I write this blog with a specific goal, but without a clear path to get there; like those things I fully understand as long as I never look them square on…
Lifetimes ago, I discovered a blog post that introduced me to the Hindu goddess Akhilandeshvari, she who is never not broken. A piece of me has been dedicated to her ever since.
I have self-identified as broken/damaged for nearly my entire adulthood. What I’ve not done is consider myself unable to grow or affect change in my life due to being broken.
When I met Akhilandeshvari, I realized that I had access to my power while broken. Perhaps more so than when whole. My power lies in re-invention, re-creation.
But I don’t ever feel whole, or healed, in the new configuration, even if higher functioning. In the context of this blog, I often wander to the idea that my brokeness comes from fragments of me falling off, sliding into splinter worlds, quantum realities where other-mes take different paths. Like the threads of the Fates were never severed as dead parts of me fell away, dragging me down in my life, a tangled parachute threatening to split me fully to pieces.

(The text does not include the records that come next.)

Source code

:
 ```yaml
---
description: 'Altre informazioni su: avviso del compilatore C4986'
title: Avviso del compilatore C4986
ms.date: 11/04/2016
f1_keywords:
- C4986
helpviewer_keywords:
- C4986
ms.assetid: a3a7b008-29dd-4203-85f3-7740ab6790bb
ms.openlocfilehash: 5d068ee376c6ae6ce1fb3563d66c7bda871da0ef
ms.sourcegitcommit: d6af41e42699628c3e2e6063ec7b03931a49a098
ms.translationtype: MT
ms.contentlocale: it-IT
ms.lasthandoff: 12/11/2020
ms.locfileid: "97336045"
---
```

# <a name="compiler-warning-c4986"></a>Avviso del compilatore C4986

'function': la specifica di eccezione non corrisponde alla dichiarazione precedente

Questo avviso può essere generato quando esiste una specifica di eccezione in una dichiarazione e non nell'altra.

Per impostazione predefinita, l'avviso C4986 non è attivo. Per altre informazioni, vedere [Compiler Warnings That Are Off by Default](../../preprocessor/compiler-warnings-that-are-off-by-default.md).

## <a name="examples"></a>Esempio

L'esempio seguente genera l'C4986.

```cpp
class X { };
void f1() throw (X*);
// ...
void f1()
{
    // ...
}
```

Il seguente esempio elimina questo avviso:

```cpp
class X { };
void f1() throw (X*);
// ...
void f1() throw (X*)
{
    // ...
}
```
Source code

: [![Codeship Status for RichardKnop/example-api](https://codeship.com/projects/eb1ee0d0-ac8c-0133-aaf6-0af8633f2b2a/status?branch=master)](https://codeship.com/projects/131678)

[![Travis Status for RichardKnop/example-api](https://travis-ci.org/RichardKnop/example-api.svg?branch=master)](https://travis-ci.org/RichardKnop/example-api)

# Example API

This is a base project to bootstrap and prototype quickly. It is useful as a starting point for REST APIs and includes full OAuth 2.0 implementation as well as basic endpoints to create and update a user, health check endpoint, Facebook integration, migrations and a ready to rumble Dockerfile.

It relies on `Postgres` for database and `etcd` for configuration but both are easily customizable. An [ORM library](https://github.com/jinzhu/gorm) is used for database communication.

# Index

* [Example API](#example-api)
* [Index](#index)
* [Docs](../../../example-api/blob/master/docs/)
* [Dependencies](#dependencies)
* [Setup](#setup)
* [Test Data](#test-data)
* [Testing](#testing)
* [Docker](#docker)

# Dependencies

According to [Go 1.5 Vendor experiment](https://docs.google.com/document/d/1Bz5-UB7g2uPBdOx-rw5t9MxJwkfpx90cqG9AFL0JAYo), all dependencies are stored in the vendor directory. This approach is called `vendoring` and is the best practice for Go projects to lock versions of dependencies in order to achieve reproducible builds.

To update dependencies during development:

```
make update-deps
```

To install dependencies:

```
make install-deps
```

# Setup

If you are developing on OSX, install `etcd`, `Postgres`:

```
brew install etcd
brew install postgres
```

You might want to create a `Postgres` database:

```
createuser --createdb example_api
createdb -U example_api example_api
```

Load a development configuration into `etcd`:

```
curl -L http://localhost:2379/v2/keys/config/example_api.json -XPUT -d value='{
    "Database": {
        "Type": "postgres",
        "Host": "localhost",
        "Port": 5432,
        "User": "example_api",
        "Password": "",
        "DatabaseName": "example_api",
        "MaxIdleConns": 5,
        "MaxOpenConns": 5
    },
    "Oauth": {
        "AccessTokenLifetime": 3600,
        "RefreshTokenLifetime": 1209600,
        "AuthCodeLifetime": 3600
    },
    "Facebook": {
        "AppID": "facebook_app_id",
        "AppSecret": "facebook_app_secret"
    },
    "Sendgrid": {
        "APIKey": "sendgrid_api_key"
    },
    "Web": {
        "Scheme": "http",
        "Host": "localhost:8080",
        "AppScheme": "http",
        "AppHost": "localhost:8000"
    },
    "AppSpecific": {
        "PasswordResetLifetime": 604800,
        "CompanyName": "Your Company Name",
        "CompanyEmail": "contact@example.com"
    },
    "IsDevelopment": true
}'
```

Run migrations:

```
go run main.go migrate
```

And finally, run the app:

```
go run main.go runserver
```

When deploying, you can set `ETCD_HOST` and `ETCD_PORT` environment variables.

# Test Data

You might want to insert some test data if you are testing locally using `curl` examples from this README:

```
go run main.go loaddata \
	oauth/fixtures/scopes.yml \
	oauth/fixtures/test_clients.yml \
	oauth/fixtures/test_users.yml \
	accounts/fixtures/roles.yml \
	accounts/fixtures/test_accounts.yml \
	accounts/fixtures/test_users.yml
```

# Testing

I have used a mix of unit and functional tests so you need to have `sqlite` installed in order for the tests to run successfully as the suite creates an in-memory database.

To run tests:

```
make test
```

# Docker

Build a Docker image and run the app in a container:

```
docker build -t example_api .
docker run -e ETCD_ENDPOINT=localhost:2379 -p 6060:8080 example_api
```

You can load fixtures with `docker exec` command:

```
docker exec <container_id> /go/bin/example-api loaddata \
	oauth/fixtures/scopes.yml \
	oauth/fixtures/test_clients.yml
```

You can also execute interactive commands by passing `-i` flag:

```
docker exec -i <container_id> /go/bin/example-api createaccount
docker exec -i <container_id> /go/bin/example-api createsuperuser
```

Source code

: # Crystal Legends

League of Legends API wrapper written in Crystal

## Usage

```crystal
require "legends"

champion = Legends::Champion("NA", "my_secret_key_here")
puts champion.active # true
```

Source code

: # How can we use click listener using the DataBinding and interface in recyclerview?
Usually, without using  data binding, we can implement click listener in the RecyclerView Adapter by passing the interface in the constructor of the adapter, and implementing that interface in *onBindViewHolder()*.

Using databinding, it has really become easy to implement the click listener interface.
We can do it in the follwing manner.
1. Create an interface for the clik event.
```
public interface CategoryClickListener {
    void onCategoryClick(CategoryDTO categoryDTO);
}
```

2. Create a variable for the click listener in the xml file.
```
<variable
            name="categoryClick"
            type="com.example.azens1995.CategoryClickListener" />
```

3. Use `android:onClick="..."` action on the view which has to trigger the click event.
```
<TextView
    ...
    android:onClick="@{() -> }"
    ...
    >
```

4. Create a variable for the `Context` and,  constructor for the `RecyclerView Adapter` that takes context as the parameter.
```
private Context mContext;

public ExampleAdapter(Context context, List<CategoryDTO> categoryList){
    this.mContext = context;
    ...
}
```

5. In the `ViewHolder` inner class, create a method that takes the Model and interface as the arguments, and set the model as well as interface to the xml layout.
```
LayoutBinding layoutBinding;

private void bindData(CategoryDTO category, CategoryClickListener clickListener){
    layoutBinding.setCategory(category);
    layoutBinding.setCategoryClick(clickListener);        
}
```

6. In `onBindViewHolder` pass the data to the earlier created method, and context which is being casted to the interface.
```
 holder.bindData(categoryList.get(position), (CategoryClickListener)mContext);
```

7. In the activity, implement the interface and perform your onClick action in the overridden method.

I am unsure about the notion that wholeness is possible in such a situation, so I no longer wait for wholeness to improve the conditions of my life. “Don’t let perfect get in the way of better.”
Through the metaphor of endless quantum worlds, I look for signs to whether I am shedding waste and dead stuff, or breaking off a critical pieces of myself.
It is a lifelong process.
In the spirit of, “Don’t let the perfect get in the way of better,” I often find myself doing some chore I’d rather not do and telling myself, “It doesn’t have to be perfect, it just has to get done.” As a person with chronic illness, I have found this thought incredibly freeing.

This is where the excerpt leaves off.